Re: [Lse-tech] [RFC, PATCH] 5/5 rcu lock update: Hierarchical rcu_cpu_mask bitmap

From: Paul E. McKenney
Date: Fri Jul 16 2004 - 18:43:14 EST


On Tue, May 25, 2004 at 07:35:24AM +0200, Manfred Spraul wrote:
> Hi,
>
> Step five for reducing cacheline trashing within rcupdate.c,
> third step for a hierarchical cpumask bitmap:
>
> Introduce a new cpu_quiet implementation based on a hierarchical
> bitmap, again based on generation numbers.
>
> Each level contains a copy of the generation number.
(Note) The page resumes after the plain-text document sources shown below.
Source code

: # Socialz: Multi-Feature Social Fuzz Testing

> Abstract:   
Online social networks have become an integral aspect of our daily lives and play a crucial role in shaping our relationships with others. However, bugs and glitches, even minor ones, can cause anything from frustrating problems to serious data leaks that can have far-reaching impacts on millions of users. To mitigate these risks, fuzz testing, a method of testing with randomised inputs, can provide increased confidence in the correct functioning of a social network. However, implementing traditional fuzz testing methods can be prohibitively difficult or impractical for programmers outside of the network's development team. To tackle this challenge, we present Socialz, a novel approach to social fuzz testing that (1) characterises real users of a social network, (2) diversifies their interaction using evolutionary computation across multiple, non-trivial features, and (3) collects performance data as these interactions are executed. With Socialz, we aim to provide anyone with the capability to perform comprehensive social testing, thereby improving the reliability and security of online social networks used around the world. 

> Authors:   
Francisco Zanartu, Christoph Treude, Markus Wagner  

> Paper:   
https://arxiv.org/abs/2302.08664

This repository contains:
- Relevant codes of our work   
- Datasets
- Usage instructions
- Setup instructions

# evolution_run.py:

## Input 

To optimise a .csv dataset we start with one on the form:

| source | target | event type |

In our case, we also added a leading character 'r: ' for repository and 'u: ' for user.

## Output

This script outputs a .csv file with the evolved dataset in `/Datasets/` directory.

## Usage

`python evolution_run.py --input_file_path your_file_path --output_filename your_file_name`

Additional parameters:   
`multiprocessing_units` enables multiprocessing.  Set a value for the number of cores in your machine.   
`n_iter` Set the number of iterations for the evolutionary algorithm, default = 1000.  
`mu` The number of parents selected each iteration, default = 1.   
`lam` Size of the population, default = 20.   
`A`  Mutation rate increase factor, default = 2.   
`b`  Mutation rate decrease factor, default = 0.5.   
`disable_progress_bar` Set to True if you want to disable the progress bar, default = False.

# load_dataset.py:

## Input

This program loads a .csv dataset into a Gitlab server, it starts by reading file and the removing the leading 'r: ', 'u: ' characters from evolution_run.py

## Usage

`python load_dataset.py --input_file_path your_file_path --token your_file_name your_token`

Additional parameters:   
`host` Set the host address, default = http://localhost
A mismatch means
> that the level is not yet initialized.
>
> Most code changes depend on RCU_HUGE, the old (and more efficient)
> code remains unchanged and can be used for non-gargantuan systems.
>
> Proof of concept, needs further cleanups and testing.
> Does pass reaim on an 8-way Pentium III Xeon.
>
> What do you think?

Hello, Manfred,

Please accept my apologies for taking so long to go through this.
I could not find any functional problems, very impressive!

A few questions and comments, as always...
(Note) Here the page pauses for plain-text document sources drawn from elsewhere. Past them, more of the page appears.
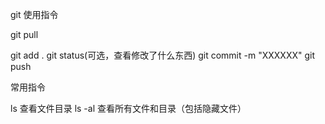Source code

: git 使用指令

git pull

git add .
git status(可选，查看修改了什么东西)
git commit -m "XXXXXX"
git push

常用指令

ls         查看文件目录
ls -al     查看所有文件和目录（包括隐藏文件） 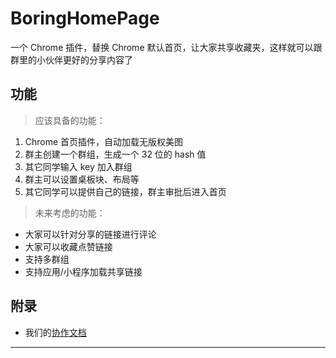 # BoringHomePage

一个 Chrome 插件，替换 Chrome 默认首页，让大家共享收藏夹，这样就可以跟群里的小伙伴更好的分享内容了


## 功能

> 应该具备的功能：

  1. Chrome 首页插件，自动加载无版权美图
  2. 群主创建一个群组，生成一个 32 位的 hash 值
  3. 其它同学输入 key 加入群组
  4. 群主可以设置桌板块、布局等
  5. 其它同学可以提供自己的链接，群主审批后进入首页

> 未来考虑的功能：

  * 大家可以针对分享的链接进行评论
  * 大家可以收藏点赞链接
  * 支持多群组
  * 支持应用/小程序加载共享链接


## 附录
- 我们的[协作文档][1]

---

  [1]: https://github.com/Se7suna/BoringHomePage/协作文档.md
o The two calls to rcu_batch_before are of the form:

!rcu_batch_before(rcu_ctrlblk.completed,RCU_batch(cpu)))

I recommend replacing these with:

rcu_batch_done(RCU_batch(cpu))

which is defined something like:

static inline int rcu_batch_done(long b)
{
return (rcu_ctrlblk.completed - b) >= 0;
}

And then removing the unused rcu_batch_after(). [Yes, I know
that you inherited much of this. Guilty to charges as read!]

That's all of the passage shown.